Figure 2. Myc inhibition elicits regression of established lung tumours

a, Haematoxylin-and-eosin-stained lungs from control CMVrtTA single transgenic mice (CMVrtTA+doxycycline), Kras^G12D-expressing mice (Kras;TRE-Omomyc;CMVrtTA − doxycycline) and 3- or 6-day-treated Kras^G12D and Omomyc co-expressing mice (Kras;TRE-Omomyc;CMVrtTA +doxycycline) 18 weeks after infection with adenovirus expressing Cre recombinase. An example of a frank tumour is shown from a mouse expressing Kras^G12D only (Kras;TRE-Omomyc;CMVrtTA −doxycycline). b, BrdU staining shows a considerable reduction in BrdU-positive cells in Kras^G12D and Omomyc co-expressing mice (Kras;TRE-Omomyc;CMVrtTA +doxycycline) compared with tissues from mice expressing Kras^G12D only (Kras;TRE-Omomyc;CMVrtTA −doxycycline). c, TUNEL staining indicates the presence of apoptotic cells in Omomyc and Kras^G12D co-expressing sections (Kras;TRE-Omomyc;CMVrtTA + doxycycline), but not in untreated or single transgenic control tissues (Kras;TRE-Omomyc; CMVrtTA −doxycycline and CMVrtTA +doxycycline). d, Haematoxylin and eosin staining of lung tissue from mice treated for 4 weeks with doxycycline shows clearance of tumour lesions as a consequence of Omomyc expression (compare Kras;TRE-Omomyc; CMVrtTA +doxycycline with Kras;TRE-Omomyc;CMVrtTA −doxycycline).

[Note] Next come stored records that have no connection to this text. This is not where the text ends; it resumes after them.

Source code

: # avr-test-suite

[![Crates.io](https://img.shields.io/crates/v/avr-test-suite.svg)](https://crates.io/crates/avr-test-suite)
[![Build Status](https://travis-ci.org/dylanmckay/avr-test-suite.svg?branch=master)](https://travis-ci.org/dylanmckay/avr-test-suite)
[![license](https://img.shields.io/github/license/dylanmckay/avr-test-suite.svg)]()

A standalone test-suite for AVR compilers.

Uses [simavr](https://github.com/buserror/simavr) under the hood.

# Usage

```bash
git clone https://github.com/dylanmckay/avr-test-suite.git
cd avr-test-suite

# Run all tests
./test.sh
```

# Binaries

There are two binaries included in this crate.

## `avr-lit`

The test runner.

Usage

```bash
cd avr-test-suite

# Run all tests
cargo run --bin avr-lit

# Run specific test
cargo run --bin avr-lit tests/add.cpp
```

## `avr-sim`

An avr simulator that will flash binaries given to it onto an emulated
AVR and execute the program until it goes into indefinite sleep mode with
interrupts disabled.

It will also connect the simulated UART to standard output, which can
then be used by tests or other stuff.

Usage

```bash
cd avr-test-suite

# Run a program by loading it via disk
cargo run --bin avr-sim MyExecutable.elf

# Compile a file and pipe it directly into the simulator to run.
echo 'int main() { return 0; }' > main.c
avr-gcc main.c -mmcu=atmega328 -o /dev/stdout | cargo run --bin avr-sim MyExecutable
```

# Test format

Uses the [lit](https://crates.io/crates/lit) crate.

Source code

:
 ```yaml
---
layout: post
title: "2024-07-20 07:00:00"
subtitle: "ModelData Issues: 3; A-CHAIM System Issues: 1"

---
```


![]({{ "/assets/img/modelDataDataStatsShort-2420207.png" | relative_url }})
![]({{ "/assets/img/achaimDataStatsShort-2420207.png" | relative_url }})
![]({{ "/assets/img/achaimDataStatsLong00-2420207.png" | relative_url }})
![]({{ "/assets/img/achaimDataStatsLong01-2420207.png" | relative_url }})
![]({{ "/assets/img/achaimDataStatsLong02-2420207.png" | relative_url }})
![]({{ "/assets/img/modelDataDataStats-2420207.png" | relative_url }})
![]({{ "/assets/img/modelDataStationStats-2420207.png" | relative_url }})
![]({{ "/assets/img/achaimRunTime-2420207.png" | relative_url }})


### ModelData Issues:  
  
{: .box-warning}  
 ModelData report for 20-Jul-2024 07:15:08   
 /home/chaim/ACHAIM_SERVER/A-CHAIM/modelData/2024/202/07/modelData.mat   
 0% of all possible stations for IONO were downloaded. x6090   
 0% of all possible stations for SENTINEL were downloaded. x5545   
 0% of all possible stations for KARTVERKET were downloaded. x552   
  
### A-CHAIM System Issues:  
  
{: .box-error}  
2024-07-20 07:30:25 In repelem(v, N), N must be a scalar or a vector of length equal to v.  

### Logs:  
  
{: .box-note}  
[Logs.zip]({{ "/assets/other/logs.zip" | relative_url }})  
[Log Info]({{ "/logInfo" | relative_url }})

Figure 3. Inhibition of endogenous Myc suppresses proliferation in skin, testis and GI tract

a, Anti-Ki67-stained sections of epidermis from 4-week doxycycline-treated TRE-Omomyc;CMVrtTA mice and CMVrtTA single transgenic controls. b, Anti-Ki67-stained sections of testis from 4-week doxycycline-treated TRE-Omomyc;CMVrtTA mice show reduced proliferation in seminiferous tubules of doxycycline-treated TRE-Omomyc; CMVrtTA mice compared with Omomyc-negative controls. c, Haematoxylin-and-eosin-stained small intestine sections show blunted villi in TRE-Omomyc;CMVrtTA mice treated for 4 weeks with doxycycline (TRE-Omomyc;CMVrtTA +doxycycline) compared with intestine from untreated TRE-Omomyc;CMVrtTA and doxycycline-treated CMVrtTA single transgenic (CMVrtTA+doxycycline) controls.

Figure 4. The degenerative phenotypes induced by systemic Myc inhibition are rapidly and completely reversible on restoration of Myc function

Myc transactivation function was blocked for 4 weeks by sustained Omomyc expression. Doxycycline was then withdrawn for 1 week. a, Ki67 staining indicates rapid recovery of cell proliferation in skin. b, Rapid recovery of spermatogenesis in seminiferous tubules. Haematoxylin-and-eosin-stained sections from Omomyc-expressing testis (left panel) and the same tissue 1 week after discontinuing Omomyc expression (right panel) are shown. c, Rapid recovery of intestinal villus architecture in TRE-Omomyc;CMVrtTA mice after restoration of Myc function. After 4 weeks of sustained Omomyc expression, doxycycline treatment was discontinued and cohorts of mice killed each day for 5 days after doxycycline withdrawal. Representative haematoxylin-and-eosin-stained sections are shown for each time point.